I’ve been saying this for twenty years and this is the first time I thought to actually draw one. Why not until now? The mind carries around all sorts of potentials, like seatbelt-locks that your seatbelt, locked, just can’t seem to reach. It requires some finesse to loosen things up, then relax and try again, by feel. Then CLICK
How does one invent new things? Disposable Toothbrushes that come preloaded with toothpaste. Foot protector silicone goop that dries fast, so you can walk on the sand unburnt and avoid sharps in the backyard, but still feel barefoot. Anti-mosquito huge-brimmed hats with netting attached that extends to the ground but can be adjusted to any length, puffy sleeves to keep arms safe, some fashion elements — why not?
I’m just playing around but what allows a mind to play around?
Time away from screens
Read a poem
Look at a map upside down. It can be any map. Just look at it with a wrong orientation and wait until your brain can take it in.
Here’s a poem. You can read this one as one normal sentence. Let the line breaks create a rhythm. Later if you look more closely, you’ll see that the line breaks help each little part of this sentence to make its own suggestions.
History
Even Eve, the only soul in all of time
to never have to wait for love,
must have leaned some sleepless nights
alone against the garden wall
and wailed, cold, stupefied, and wild
and wished to trade-in all of Eden
to have but been a child.
In fact, I gather that is why she leapt and fell from grace,
that she might have a story of herself to tell
in some other place.
It’s from my first book, 2001. It’s an inverted reading of the old story. Instead of being kicked out of Eden, Eve decides to leave. Instead of a fall, it’s a leap. In the old story she was duped, here she is adventurous. When people want to leave home and see the world, they already know that they are trying to get their own stories. Eve chooses freedom and narrative. The poem is a kind of an upside down map. It is the opposite of what we know, but soon enough one’s imagination has room for this perspective too.
We need to put our heads in the right space if we want to do some inventing, and one way to get there is to overwhelm our rational mind with a poem and/or staring at a map upside down. You can use any poem. Stay with the poem and the map until you really get to know it. Then sit or walk with something to write on and let yourself think. If there’s a problem you are trying to solve, or something you’re trying to think up, put that intention in your brain but then let it wander. If you are sitting and it is getting boring, read the poem again.
If none of this appeals to you, you can always take a long shower. The shower has been a place for ideas even before it was our last refuge from our phones.

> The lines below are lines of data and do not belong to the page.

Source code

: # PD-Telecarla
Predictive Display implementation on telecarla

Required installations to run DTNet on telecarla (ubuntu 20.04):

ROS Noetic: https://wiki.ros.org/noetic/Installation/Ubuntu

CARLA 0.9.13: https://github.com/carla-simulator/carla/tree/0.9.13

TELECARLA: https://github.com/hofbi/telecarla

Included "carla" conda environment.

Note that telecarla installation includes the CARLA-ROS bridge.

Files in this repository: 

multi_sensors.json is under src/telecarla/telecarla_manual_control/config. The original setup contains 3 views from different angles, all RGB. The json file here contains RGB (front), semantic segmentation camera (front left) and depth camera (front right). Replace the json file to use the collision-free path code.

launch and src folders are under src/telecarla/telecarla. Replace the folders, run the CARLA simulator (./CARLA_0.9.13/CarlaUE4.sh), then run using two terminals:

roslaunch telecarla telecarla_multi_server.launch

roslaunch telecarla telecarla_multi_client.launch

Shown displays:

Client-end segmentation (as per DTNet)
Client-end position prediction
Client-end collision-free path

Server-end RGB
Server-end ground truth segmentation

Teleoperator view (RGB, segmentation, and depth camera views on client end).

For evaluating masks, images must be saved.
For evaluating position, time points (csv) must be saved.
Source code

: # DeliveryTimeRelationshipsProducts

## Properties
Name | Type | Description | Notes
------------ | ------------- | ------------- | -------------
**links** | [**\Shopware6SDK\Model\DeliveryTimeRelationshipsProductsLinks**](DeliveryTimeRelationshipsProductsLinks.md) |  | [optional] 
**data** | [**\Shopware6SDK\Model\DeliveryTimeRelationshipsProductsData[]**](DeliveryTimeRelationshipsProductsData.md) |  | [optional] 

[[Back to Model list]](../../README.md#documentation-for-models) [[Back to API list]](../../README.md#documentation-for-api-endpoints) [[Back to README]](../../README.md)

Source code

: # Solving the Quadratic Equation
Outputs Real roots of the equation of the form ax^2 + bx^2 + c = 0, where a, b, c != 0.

The poem above is one of my better knowns, and people who know it know it as “the Eve poem” or even “even Eve.” I sometimes which I’d called it that for the sake of ease. I called it “History” because a part of the reason history keeps changing, violently often, is because people keep being born and many want to make their mark, to write their own great story. The poem is also a consolation, saying that when you do get kicked out of your Eden for bad behavior, you should at least consider the possibility that you did it to escape, perhaps semiconsciously. Or at least that you’ve got a new story. It is your autobiography you are living, you snooze, you lose.
So beautiful. Thank you.
I needed this today as I turn upside down the story of dementia as vanishing and see what my minter was instead bringing to light.